Mittlerweile hat die Gemeinde, wie berichtet, weitere Fördermittel erhalten – 25 000 Euro von der Deutschen Stiftung Denkmalschutz. Von den Gesamtkosten für die Sanierung müsste Freudental deshalb nur rund 21 130 Euro bezahlen, rund 31 700 Euro kämen vom Land dazu, so Fleig. Dennoch war der Gemeinderat nur knapp überzeugt: Die Verwaltung veranlasste mit fünf Ja-Stimmen, fünf Enthaltungen und zwei Gegenstimmen die weiteren Maßnahmen zur Sanierung.

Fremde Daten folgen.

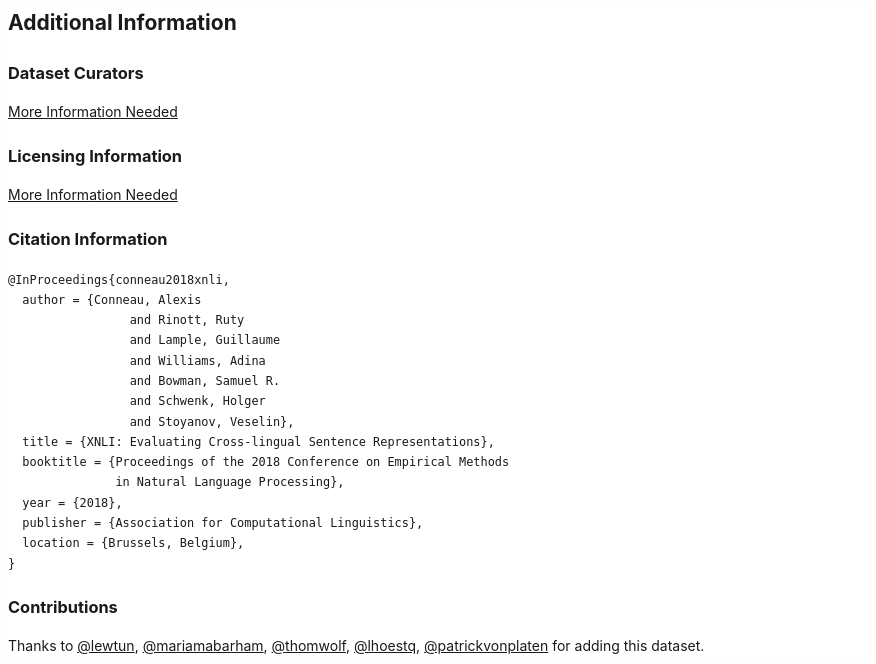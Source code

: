 ## Additional Information

### Dataset Curators

[More Information Needed](https://github.com/huggingface/datasets/blob/master/CONTRIBUTING.md#how-to-contribute-to-the-dataset-cards)

### Licensing Information

[More Information Needed](https://github.com/huggingface/datasets/blob/master/CONTRIBUTING.md#how-to-contribute-to-the-dataset-cards)

### Citation Information

```
@InProceedings{conneau2018xnli,
  author = {Conneau, Alexis
                 and Rinott, Ruty
                 and Lample, Guillaume
                 and Williams, Adina
                 and Bowman, Samuel R.
                 and Schwenk, Holger
                 and Stoyanov, Veselin},
  title = {XNLI: Evaluating Cross-lingual Sentence Representations},
  booktitle = {Proceedings of the 2018 Conference on Empirical Methods
               in Natural Language Processing},
  year = {2018},
  publisher = {Association for Computational Linguistics},
  location = {Brussels, Belgium},
}
```


### Contributions

Thanks to [@lewtun](https://github.com/lewtun), [@mariamabarham](https://github.com/mariamabarham), [@thomwolf](https://github.com/thomwolf), [@lhoestq](https://github.com/lhoestq), [@patrickvonplaten](https://github.com/patrickvonplaten) for adding this dataset.

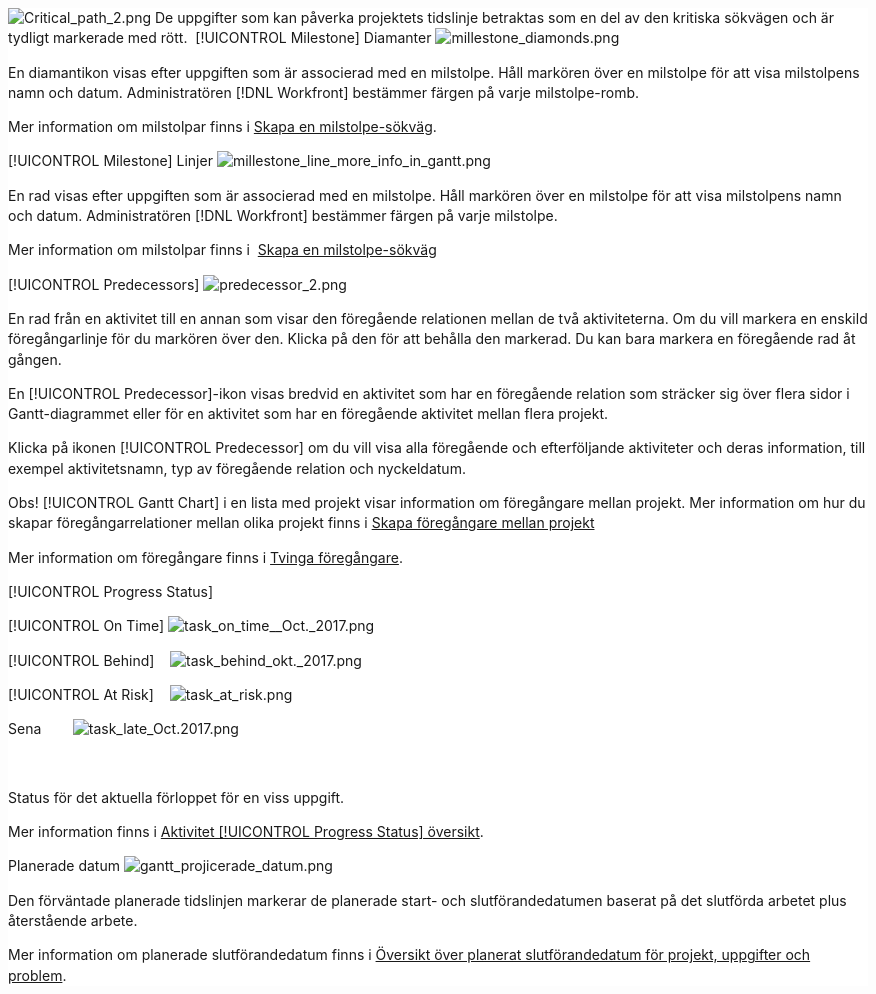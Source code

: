    <td> <img src="assets/critical-path-2.png" alt="Critical_path_2.png"> </td> 
   <td>De uppgifter som kan påverka projektets tidslinje betraktas som en del av den kritiska sökvägen och är tydligt markerade med rött. </td> 
  </tr> 
  <tr> 
   <td role="rowheader">[!UICONTROL Milestone] Diamanter</td> 
   <td> <img src="assets/milestone-diamonds.png" alt="millestone_diamonds.png"> </td> 
   <td> <p>En diamantikon visas efter uppgiften som är associerad med en milstolpe. Håll markören över en milstolpe för att visa milstolpens namn och datum. Administratören [!DNL Workfront] bestämmer färgen på varje milstolpe-romb.</p> <p>Mer information om milstolpar finns i <a href="../../../administration-and-setup/customize-workfront/configure-approval-milestone-processes/create-milestone-path.md" class="MCXref xref">Skapa en milstolpe-sökväg</a>.</p> </td> 
  </tr> 
  <tr> 
   <td role="rowheader">[!UICONTROL Milestone] Linjer</td> 
   <td> <img src="assets/milestone-line-more-info-in-gantt-270x209.png" alt="millestone_line_more_info_in_gantt.png" style="width: 270;height: 209;"> </td> 
   <td> <p>En rad visas efter uppgiften som är associerad med en milstolpe. Håll markören över en milstolpe för att visa milstolpens namn och datum. Administratören [!DNL Workfront] bestämmer färgen på varje milstolpe.</p> <p> Mer information om milstolpar finns i  <a href="../../../administration-and-setup/customize-workfront/configure-approval-milestone-processes/create-milestone-path.md" class="MCXref xref">Skapa en milstolpe-sökväg</a></p> </td> 
  </tr> 
  <tr> 
   <td role="rowheader">[!UICONTROL Predecessors]</td> 
   <td> <img src="assets/predecessor-2-269x200.png" alt="predecessor_2.png" style="width: 269;height: 200;"> </td> 
   <td> <p>En rad från en aktivitet till en annan som visar den föregående relationen mellan de två aktiviteterna. Om du vill markera en enskild föregångarlinje för du markören över den. Klicka på den för att behålla den markerad. Du kan bara markera en föregående rad åt gången.</p> <p>En [!UICONTROL Predecessor]-ikon visas bredvid en aktivitet som har en föregående relation som sträcker sig över flera sidor i Gantt-diagrammet eller för en aktivitet som har en föregående aktivitet mellan flera projekt.</p> <p>Klicka på ikonen [!UICONTROL Predecessor] om du vill visa alla föregående och efterföljande aktiviteter och deras information, till exempel aktivitetsnamn, typ av föregående relation och nyckeldatum.</p> <p>Obs! [!UICONTROL Gantt Chart] i en lista med projekt visar information om föregångare mellan projekt. Mer information om hur du skapar föregångarrelationer mellan olika projekt finns i <a href="../../../manage-work/tasks/use-prdcssrs/cross-project-predecessors.md" class="MCXref xref">Skapa föregångare mellan projekt</a></p> <p>Mer information om föregångare finns i <a href="../../../manage-work/tasks/use-prdcssrs/enforced-predecessors.md" class="MCXref xref">Tvinga föregångare</a>.</p> </td> 
  </tr> 
  <tr> 
   <td role="rowheader">[!UICONTROL Progress Status]</td> 
   <td> <p>[!UICONTROL On Time] <img src="assets/task-on-time--oct.-2017.png" alt="task_on_time__Oct._2017.png"></p> <p>[!UICONTROL Behind]    <img src="assets/task-behind--oct.-2017.png" alt="task_behind_okt._2017.png"></p> <p>[!UICONTROL At Risk]    <img src="assets/task-at-risk.png" alt="task_at_risk.png"></p> <p>Sena        <img src="assets/task-late-oct.2017.png" alt="task_late_Oct.2017.png"></p> </td> 
   <td> <p> </p> <p>Status för det aktuella förloppet för en viss uppgift. </p> <p>Mer information finns i <a href="../../../manage-work/tasks/task-information/task-progress-status.md" class="MCXref xref">Aktivitet [!UICONTROL Progress Status] översikt</a>.</p> </td> 
  </tr> 
  <tr> 
   <td role="rowheader">Planerade datum</td> 
   <td> <img src="assets/gantt-projected-dates-272x152.png" alt="gantt_projicerade_datum.png" style="width: 272;height: 152;"> </td> 
   <td> <p>Den förväntade planerade tidslinjen markerar de planerade start- och slutförandedatumen baserat på det slutförda arbetet plus återstående arbete. </p> <p>Mer information om planerade slutförandedatum finns i <a href="../../../manage-work/projects/planning-a-project/project-projected-completion-date.md" class="MCXref xref">Översikt över planerat slutförandedatum för projekt, uppgifter och problem</a>.</p> </td> 
  </tr> 
 </tbody> 
</table>
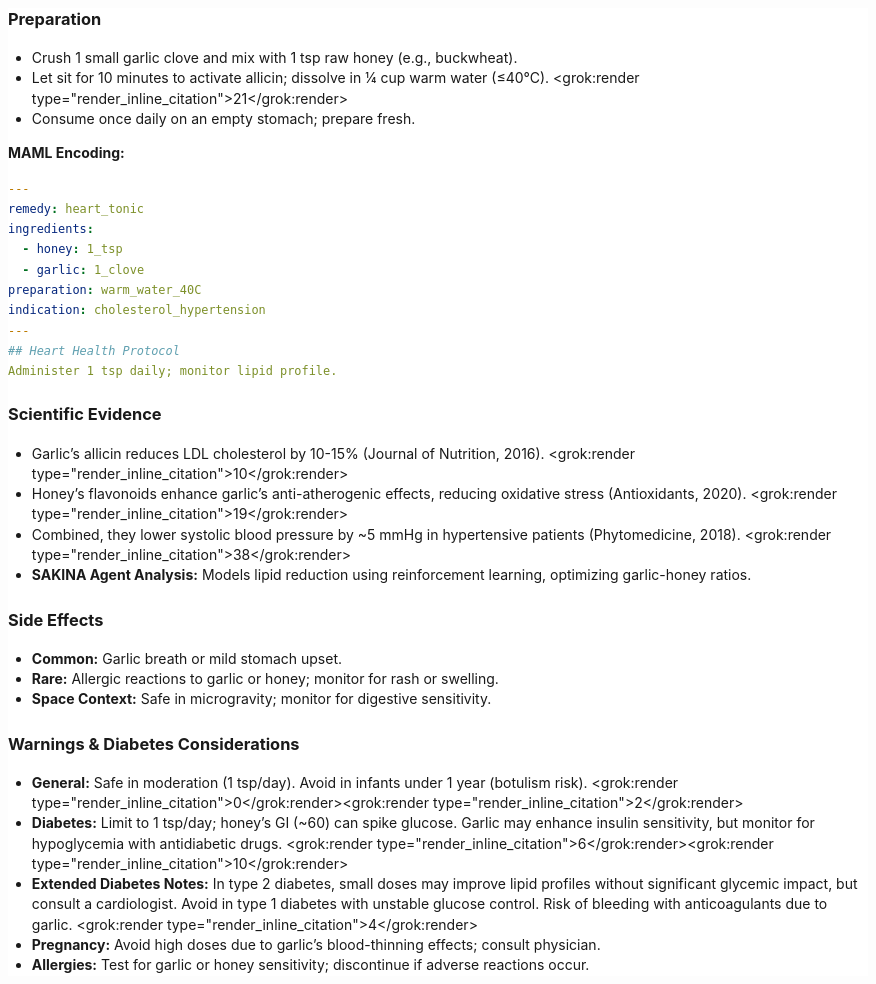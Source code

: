 ### Preparation
- Crush 1 small garlic clove and mix with 1 tsp raw honey (e.g., buckwheat).
- Let sit for 10 minutes to activate allicin; dissolve in ¼ cup warm water (≤40°C). <grok:render type="render_inline_citation"><argument name="citation_id">21</argument></grok:render>
- Consume once daily on an empty stomach; prepare fresh.

**MAML Encoding:**
```yaml
---
remedy: heart_tonic
ingredients:
  - honey: 1_tsp
  - garlic: 1_clove
preparation: warm_water_40C
indication: cholesterol_hypertension
---
## Heart Health Protocol
Administer 1 tsp daily; monitor lipid profile.
```

### Scientific Evidence
- Garlic’s allicin reduces LDL cholesterol by 10-15% (Journal of Nutrition, 2016). <grok:render type="render_inline_citation"><argument name="citation_id">10</argument></grok:render>
- Honey’s flavonoids enhance garlic’s anti-atherogenic effects, reducing oxidative stress (Antioxidants, 2020). <grok:render type="render_inline_citation"><argument name="citation_id">19</argument></grok:render>
- Combined, they lower systolic blood pressure by ~5 mmHg in hypertensive patients (Phytomedicine, 2018). <grok:render type="render_inline_citation"><argument name="citation_id">38</argument></grok:render>
- **SAKINA Agent Analysis:** Models lipid reduction using reinforcement learning, optimizing garlic-honey ratios.

### Side Effects
- **Common:** Garlic breath or mild stomach upset.
- **Rare:** Allergic reactions to garlic or honey; monitor for rash or swelling.
- **Space Context:** Safe in microgravity; monitor for digestive sensitivity.

### Warnings & Diabetes Considerations
- **General:** Safe in moderation (1 tsp/day). Avoid in infants under 1 year (botulism risk). <grok:render type="render_inline_citation"><argument name="citation_id">0</argument></grok:render><grok:render type="render_inline_citation"><argument name="citation_id">2</argument></grok:render>
- **Diabetes:** Limit to 1 tsp/day; honey’s GI (~60) can spike glucose. Garlic may enhance insulin sensitivity, but monitor for hypoglycemia with antidiabetic drugs. <grok:render type="render_inline_citation"><argument name="citation_id">6</argument></grok:render><grok:render type="render_inline_citation"><argument name="citation_id">10</argument></grok:render>
- **Extended Diabetes Notes:** In type 2 diabetes, small doses may improve lipid profiles without significant glycemic impact, but consult a cardiologist. Avoid in type 1 diabetes with unstable glucose control. Risk of bleeding with anticoagulants due to garlic. <grok:render type="render_inline_citation"><argument name="citation_id">4</argument></grok:render>
- **Pregnancy:** Avoid high doses due to garlic’s blood-thinning effects; consult physician.
- **Allergies:** Test for garlic or honey sensitivity; discontinue if adverse reactions occur.
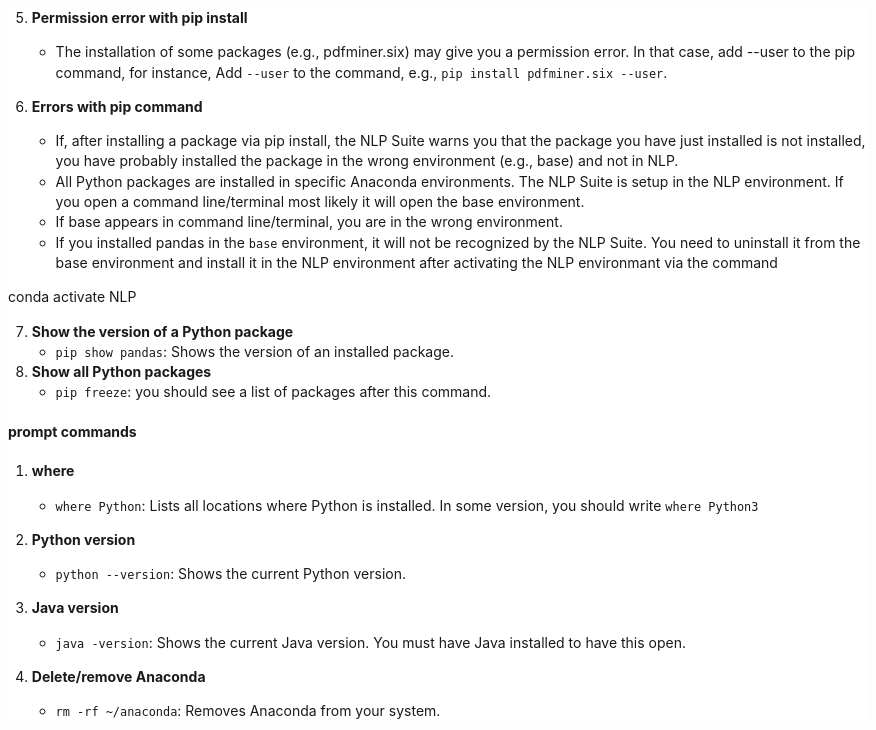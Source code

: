 5. **Permission error with pip install**
   - The installation of some packages (e.g., pdfminer.six) may give you a permission error. In that case, add --user to the pip command, for instance, Add `--user` to the command, e.g., `pip install pdfminer.six --user`.

6. **Errors with pip command**
   - If, after installing a package via pip install, the NLP Suite warns you that the package you have just installed is not installed, you have probably installed the package in the wrong environment (e.g., base) and not in NLP.
   - All Python packages are installed in specific Anaconda environments. The NLP Suite is setup in the NLP environment. If you open a command line/terminal most likely it will open the base environment.
   - If base appears in command line/terminal, you are in the wrong environment.
   - If you installed pandas in the `base` environment, it will not be recognized by the NLP Suite. You need to uninstall it from the base environment and install it in the NLP environment after activating the NLP environmant via the command

conda activate NLP

7. **Show the version of a Python package**
   - `pip show pandas`: Shows the version of an installed package.
8. **Show all Python packages**
   - `pip freeze`: you should see a list of packages after this command. 

#### prompt commands

1. **where**
   - `where Python`: Lists all locations where Python is installed. In some version, you should write `where Python3`

2. **Python version**
   - `python --version`: Shows the current Python version.

3. **Java version**
   - `java -version`: Shows the current Java version. You must have Java installed to have this open. 

4. **Delete/remove Anaconda**
   - `rm -rf ~/anaconda`: Removes Anaconda from your system.

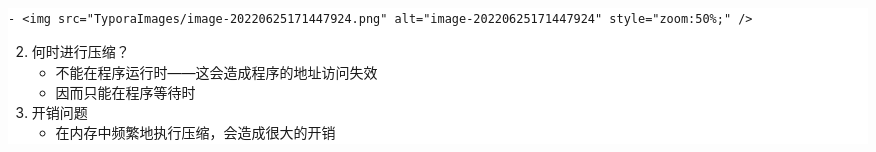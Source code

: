 	- <img src="TyporaImages/image-20220625171447924.png" alt="image-20220625171447924" style="zoom:50%;" />



2. 何时进行压缩？
	- 不能在程序运行时——这会造成程序的地址访问失效
	- 因而只能在程序等待时
3. 开销问题
	- 在内存中频繁地执行压缩，会造成很大的开销

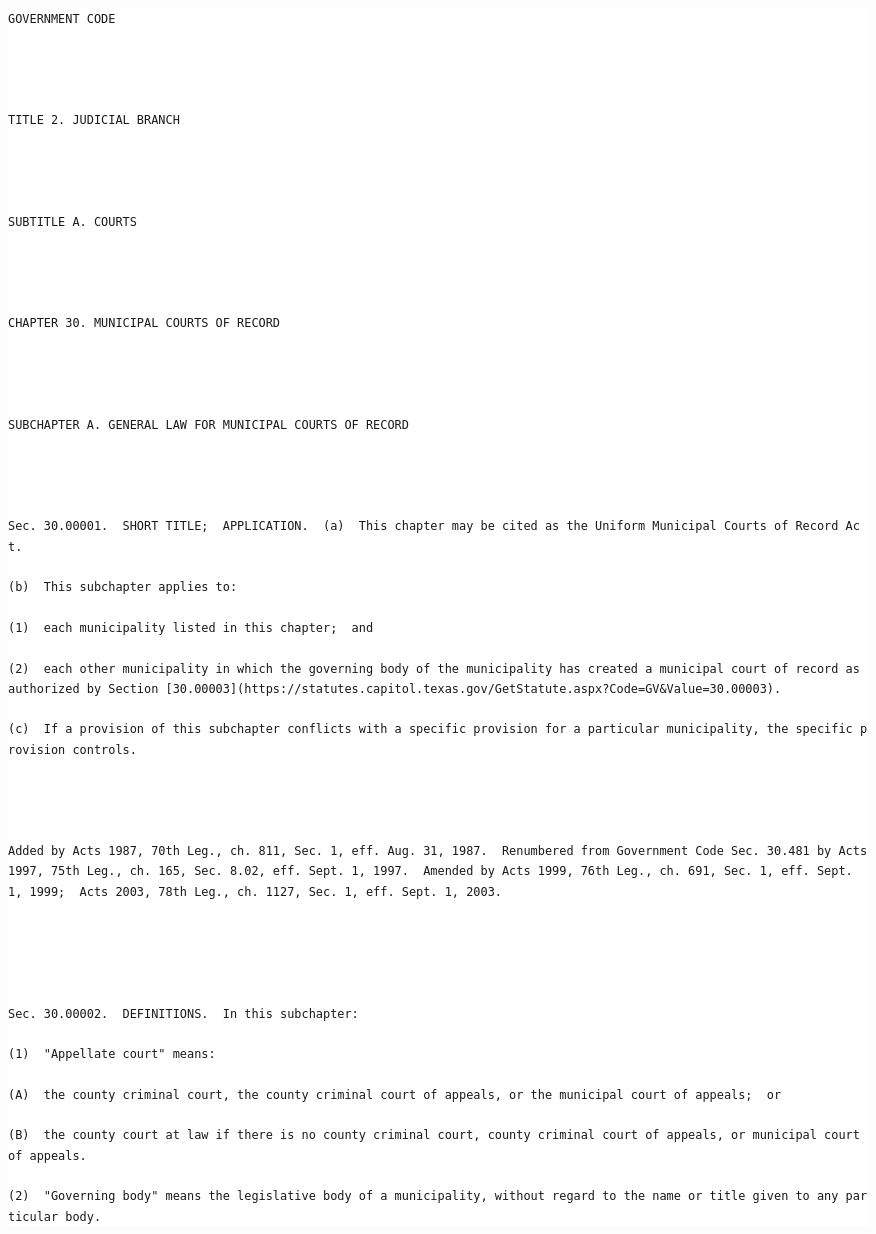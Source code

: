 ﻿
    
    
    	
    					
    
    
    GOVERNMENT CODE
    
      
    
    
    TITLE 2. JUDICIAL BRANCH
    
      
    
    
    SUBTITLE A. COURTS
    
      
    
    
    CHAPTER 30. MUNICIPAL COURTS OF RECORD
    
      
    
    
    SUBCHAPTER A. GENERAL LAW FOR MUNICIPAL COURTS OF RECORD
    
      
    
    
    Sec. 30.00001.  SHORT TITLE;  APPLICATION.  (a)  This chapter may be cited as the Uniform Municipal Courts of Record Act.
    
    (b)  This subchapter applies to:
    
    (1)  each municipality listed in this chapter;  and
    
    (2)  each other municipality in which the governing body of the municipality has created a municipal court of record as authorized by Section [30.00003](https://statutes.capitol.texas.gov/GetStatute.aspx?Code=GV&Value=30.00003).
    
    (c)  If a provision of this subchapter conflicts with a specific provision for a particular municipality, the specific provision controls.
    
    
    
    
    Added by Acts 1987, 70th Leg., ch. 811, Sec. 1, eff. Aug. 31, 1987.  Renumbered from Government Code Sec. 30.481 by Acts 1997, 75th Leg., ch. 165, Sec. 8.02, eff. Sept. 1, 1997.  Amended by Acts 1999, 76th Leg., ch. 691, Sec. 1, eff. Sept. 1, 1999;  Acts 2003, 78th Leg., ch. 1127, Sec. 1, eff. Sept. 1, 2003.
    
    
    
    
    
    Sec. 30.00002.  DEFINITIONS.  In this subchapter:
    
    (1)  "Appellate court" means:
    
    (A)  the county criminal court, the county criminal court of appeals, or the municipal court of appeals;  or
    
    (B)  the county court at law if there is no county criminal court, county criminal court of appeals, or municipal court of appeals.
    
    (2)  "Governing body" means the legislative body of a municipality, without regard to the name or title given to any particular body.
    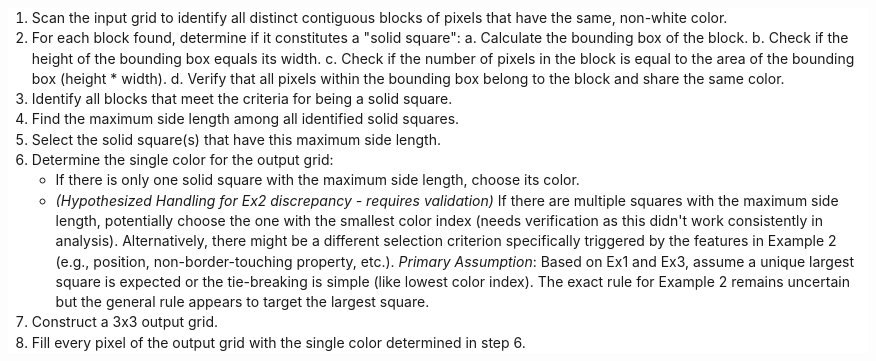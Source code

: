 1.  Scan the input grid to identify all distinct contiguous blocks of pixels that have the same, non-white color.
2.  For each block found, determine if it constitutes a "solid square":
    a. Calculate the bounding box of the block.
    b. Check if the height of the bounding box equals its width.
    c. Check if the number of pixels in the block is equal to the area of the bounding box (height * width).
    d. Verify that all pixels within the bounding box belong to the block and share the same color.
3.  Identify all blocks that meet the criteria for being a solid square.
4.  Find the maximum side length among all identified solid squares.
5.  Select the solid square(s) that have this maximum side length.
6.  Determine the single color for the output grid:
    *   If there is only one solid square with the maximum side length, choose its color.
    *   *(Hypothesized Handling for Ex2 discrepancy - requires validation)* If there are multiple squares with the maximum side length, potentially choose the one with the smallest color index (needs verification as this didn't work consistently in analysis). Alternatively, there might be a different selection criterion specifically triggered by the features in Example 2 (e.g., position, non-border-touching property, etc.). *Primary Assumption*: Based on Ex1 and Ex3, assume a unique largest square is expected or the tie-breaking is simple (like lowest color index). The exact rule for Example 2 remains uncertain but the general rule appears to target the largest square.
7.  Construct a 3x3 output grid.
8.  Fill every pixel of the output grid with the single color determined in step 6.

Da die erste Analyse von 2013 stammt, fragt das Rathaus nun beim Ingenieurbüro Grau nochmals wegen der Kostenanalyse an. „Die Zahlen sind ja alle schon vier Jahre alt“, meinte Bürgermeister Fleig. Im Oktober gibt es einen Bau- und Ausschreibebeschluss, die Arbeiten werden voraussichtlich im Dezember vergeben. Die Renovierung soll dann im Jahr 2018 stattfinden. Allerdings ist der genaue Zeitraum in der Ausschreibung noch nicht terminiert.